What will the Blues mental state be upon returning from Paris?
The defeat to Crystal Palace was bad enough considering that everyone on the planet knew that a Tony Pulis-coached side was going to defend deep, throw themselves at the ball, close everything down, and break on the counter. Okay, he didn’t show it a lot when he was the Stoke manager, but it was something that was completely effective as bodies were pushed forward.
What will hurt worse is the fact that on Wednesday night, Paris Saint-Germain didn’t beat Chelsea 3-1. Chelsea beat Chelsea 3-1. The fact is that all three goals that were conceded were easily preventable and were a conglomeration of mental errors, lack of focus, or sometimes blatant stupidity (enter David Luiz’s give away of a free kick before the own goal). Not only that, but Mourinho has again publicly come out and criticized his strikers, left Fernando Torres and Demba Ba on the bench, and played a winger through the middle where he looked like a winger being asked to play as a striker.
Regardless of what he says, the title isn’t completely out of the picture, but points are needed if we want to even have a shot and, most importantly, if we want to avoid falling down to fourth and having to play a qualifier to get in.
This is the time you would expect a Mourinho-managed squad to respond by giving a top-notch performance, stave off the knife-wielding critics, and give yourself some momentum going into the second leg against PSG on Tuesday. The actual response we see on the pitch will go a long way to finding out if the squad mentality is getting closer to the one Mourinho wants.

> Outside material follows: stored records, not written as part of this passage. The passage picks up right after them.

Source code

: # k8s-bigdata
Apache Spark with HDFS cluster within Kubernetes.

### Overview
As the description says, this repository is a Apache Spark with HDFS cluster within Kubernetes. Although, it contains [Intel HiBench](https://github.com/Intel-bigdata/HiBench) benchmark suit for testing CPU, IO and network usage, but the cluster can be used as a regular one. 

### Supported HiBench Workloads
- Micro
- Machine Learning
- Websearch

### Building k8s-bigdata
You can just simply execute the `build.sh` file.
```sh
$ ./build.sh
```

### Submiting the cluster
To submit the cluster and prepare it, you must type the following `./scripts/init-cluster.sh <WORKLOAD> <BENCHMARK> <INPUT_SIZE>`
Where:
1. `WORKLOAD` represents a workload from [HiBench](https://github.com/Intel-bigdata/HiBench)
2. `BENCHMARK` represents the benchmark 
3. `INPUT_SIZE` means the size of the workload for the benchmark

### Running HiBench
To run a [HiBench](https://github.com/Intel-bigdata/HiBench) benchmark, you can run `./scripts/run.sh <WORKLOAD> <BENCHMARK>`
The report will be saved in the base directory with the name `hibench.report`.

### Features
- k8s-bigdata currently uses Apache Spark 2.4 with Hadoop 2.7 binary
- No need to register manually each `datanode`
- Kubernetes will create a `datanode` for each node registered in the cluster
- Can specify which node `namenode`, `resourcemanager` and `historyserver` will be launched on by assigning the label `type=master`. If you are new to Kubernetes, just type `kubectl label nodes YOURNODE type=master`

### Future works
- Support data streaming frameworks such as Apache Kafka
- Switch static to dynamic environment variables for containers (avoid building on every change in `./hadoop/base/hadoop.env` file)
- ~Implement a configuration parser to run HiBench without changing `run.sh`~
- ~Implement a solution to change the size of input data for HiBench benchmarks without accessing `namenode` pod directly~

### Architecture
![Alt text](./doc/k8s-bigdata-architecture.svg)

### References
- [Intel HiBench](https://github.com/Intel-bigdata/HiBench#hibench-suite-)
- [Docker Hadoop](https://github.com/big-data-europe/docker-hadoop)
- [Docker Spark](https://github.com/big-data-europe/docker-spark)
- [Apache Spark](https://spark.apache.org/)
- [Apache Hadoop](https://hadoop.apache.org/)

Will the Stoke players be eyeing up their travel plans for the summer already?
Let’s go back in time and see what the scenario was around the reverse fixture in December. Going into the eventual 3-2 win for the Potters at the Brittania Stadium, Stoke had just 14 points from 14 games, had won just 3 while drawing 5 and losing 6, sat in 16th place, and talk was whether or not Mark Hughes was going to be the man overseeing the downfall of another Premier League club. 18 matches later, Stoke have amassed a total of 40 points, basically assuring themselves safety this season, and have taken 26 points in those 18 matches. Quite simply, it’s been a massive improvement in form, and they’ve been playing well.
But, much like the team just above them in the table, they are very safe, and we’ve seen Newcastle look as if they were already sitting on a beach somewhere sunny and enjoying their holidays. Stoke are very much in that situation now given their run of 3 wins and 5 matches unbeaten. Will they find it hard in a match against a Chelsea side who aren’t in good form when they don’t need the points, or will they look at a wounded animal and a chance to claim another big scalp, as they have done all season?

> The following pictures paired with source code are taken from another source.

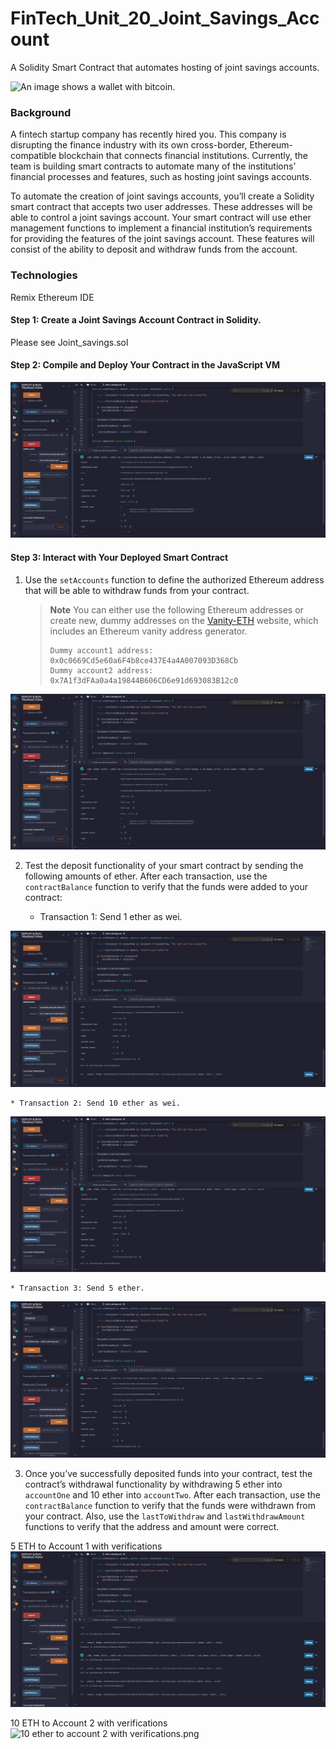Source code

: # FinTech_Unit_20_Joint_Savings_Account
A Solidity Smart Contract that automates hosting of joint savings accounts.

![An image shows a wallet with bitcoin.](images/19-4-challenge-image.png)

### Background

A fintech startup company has recently hired you. This company is disrupting the finance industry with its own cross-border, Ethereum-compatible blockchain that connects financial institutions. Currently, the team is building smart contracts to automate many of the institutions’ financial processes and features, such as hosting joint savings accounts.

To automate the creation of joint savings accounts, you’ll create a Solidity smart contract that accepts two user addresses. These addresses will be able to control a joint savings account. Your smart contract will use ether management functions to implement a financial institution’s requirements for providing the features of the joint savings account. These features will consist of the ability to deposit and withdraw funds from the account.


### Technologies

Remix Ethereum IDE

#### Step 1: Create a Joint Savings Account Contract in Solidity.

Please see Joint_savings.sol

#### Step 2: Compile and Deploy Your Contract in the JavaScript VM

![Successful deployment](Execution_Results/Step_3_1.png)

#### Step 3: Interact with Your Deployed Smart Contract

1. Use the `setAccounts` function to define the authorized Ethereum address that will be able to withdraw funds from your contract.

     > **Note** You can either use the following Ethereum addresses or create new, dummy addresses on the [Vanity-ETH](https://vanity-eth.tk/) website, which includes an Ethereum vanity address generator.
    >
    > ```text
    > Dummy account1 address: 0x0c0669Cd5e60a6F4b8ce437E4a4A007093D368Cb
    > Dummy account2 address: 0x7A1f3dFAa0a4a19844B606CD6e91d693083B12c0
    > ```
    
![setAccounts](Execution_Results/Step_3_1.png)

2. Test the deposit functionality of your smart contract by sending the following amounts of ether. After each transaction, use the `contractBalance` function to verify that the funds were added to your contract:

    * Transaction 1: Send 1 ether as wei.
    
![send 1ETH](Execution_Results/Step_3_2_1ETH.png)

    * Transaction 2: Send 10 ether as wei.
    
![send 10ETH](Execution_Results/Step_3_2_10ETH.png)

    * Transaction 3: Send 5 ether.
    
![send 5ETH](Execution_Results/Step_3_2_5ETH.png)

3. Once you’ve successfully deposited funds into your contract, test the contract’s withdrawal functionality by withdrawing 5 ether into `accountOne` and 10 ether into `accountTwo`. After each transaction, use the `contractBalance` function to verify that the funds were withdrawn from your contract. Also, use the `lastToWithdraw` and `lastWithdrawAmount` functions to verify that the address and amount were correct.

5 ETH to Account 1 with verifications
![5 ether to account 1 with verifications](Execution_Results/Step_3_3_5ETHto1.png)

10 ETH to Account 2 with verifications
![10 ether to account 2 with verifications](Execution_Results/Step_3_3_10ETHto2).png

Can Stoke once again exploit Chelsea’s main weakness in their back line — pace?
The one thing that John Terry and Gary Cahill have shown a weakness to this season is pace, but it’s largely been covered by a few things. The introduction of Cesar Azpilicueta to left back has given them a player with a little more strength and equal pace to Ashley Cole, and he’s been able to nullify problems like Oussama Assaidi gave them in the first matchup. As a secondary measure, Mourinho has started to deploy his holding midfielders in deeper positions to protect the center backs, which has been aided by the arrival of Nemanja Matic (which may be why Frank Lampard finds himself on the bench lately).

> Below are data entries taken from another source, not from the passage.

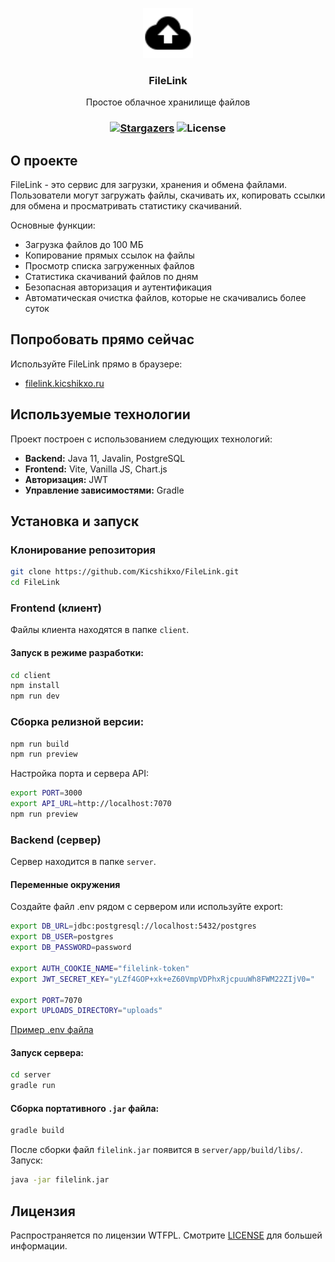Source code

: <p align="center">
  <a href="https://github.com/Kicshikxo/FileLink">
    <img src="https://github.com/Kicshikxo/FileLink/blob/main/client/src/public/favicon.svg" alt="Logo" width="80" height="80">
  </a>

  <h3 align="center">FileLink</h3>

  <p align="center">
    Простое облачное хранилище файлов
  </p>
</p>

### <p align="center">[![Stargazers](https://img.shields.io/github/stars/Kicshikxo/FileLink?style=social)](https://github.com/Kicshikxo/FileLink) ![License](https://img.shields.io/github/license/Kicshikxo/FileLink)</p>

## О проекте

FileLink - это сервис для загрузки, хранения и обмена файлами.  
Пользователи могут загружать файлы, скачивать их, копировать ссылки для обмена и просматривать статистику скачиваний.

Основные функции:

- Загрузка файлов до 100 МБ
- Копирование прямых ссылок на файлы
- Просмотр списка загруженных файлов
- Статистика скачиваний файлов по дням
- Безопасная авторизация и аутентификация
- Автоматическая очистка файлов, которые не скачивались более суток

## Попробовать прямо сейчас

Используйте FileLink прямо в браузере:

- [filelink.kicshikxo.ru](https://filelink.kicshikxo.ru)

## Используемые технологии

Проект построен с использованием следующих технологий:

- **Backend:** Java 11, Javalin, PostgreSQL
- **Frontend:** Vite, Vanilla JS, Chart.js
- **Авторизация:** JWT
- **Управление зависимостями:** Gradle

## Установка и запуск

### Клонирование репозитория

```bash
git clone https://github.com/Kicshikxo/FileLink.git
cd FileLink
```

### Frontend (клиент)

Файлы клиента находятся в папке `client`.

#### Запуск в режиме разработки:

```bash
cd client
npm install
npm run dev
```

### Сборка релизной версии:

```bash
npm run build
npm run preview
```

Настройка порта и сервера API:

```bash
export PORT=3000
export API_URL=http://localhost:7070
npm run preview
```

### Backend (сервер)

Сервер находится в папке `server`.

#### Переменные окружения

Создайте файл .env рядом с сервером или используйте export:

```bash
export DB_URL=jdbc:postgresql://localhost:5432/postgres
export DB_USER=postgres
export DB_PASSWORD=password

export AUTH_COOKIE_NAME="filelink-token"
export JWT_SECRET_KEY="yLZf4GOP+xk+eZ60VmpVDPhxRjcpuuWh8FWM22ZIjV0="

export PORT=7070
export UPLOADS_DIRECTORY="uploads"
```

[Пример .env файла](https://github.com/Kicshikxo/FileLink/blob/main/server/app/.env.example)

#### Запуск сервера:

```bash
cd server
gradle run
```

#### Сборка портативного `.jar` файла:

```bash
gradle build
```

После сборки файл `filelink.jar` появится в `server/app/build/libs/`. Запуск:

```bash
java -jar filelink.jar
```

## Лицензия

Распространяется по лицензии WTFPL. Смотрите [LICENSE](https://github.com/Kicshikxo/FileLink/blob/main/LICENSE) для большей информации.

PSG reopened that weakness on Tuesday night with the attacks of Ezequiel Lavezzi and Lucas Moura. That introduction of pace, along with the substitution of Andre Schuerlle, changed that match, and Stoke do have the players that can cause problems. While Jonathan Walters isn’t necessarily of that class, he is quick enough, and he has given Chelsea problems in the past with his physical abilities, quickness, and drive to make things happen.
He returns from his 3-match ban for his sending off against Norwich, but luckily, Assaidi is unlikely to play due to injury.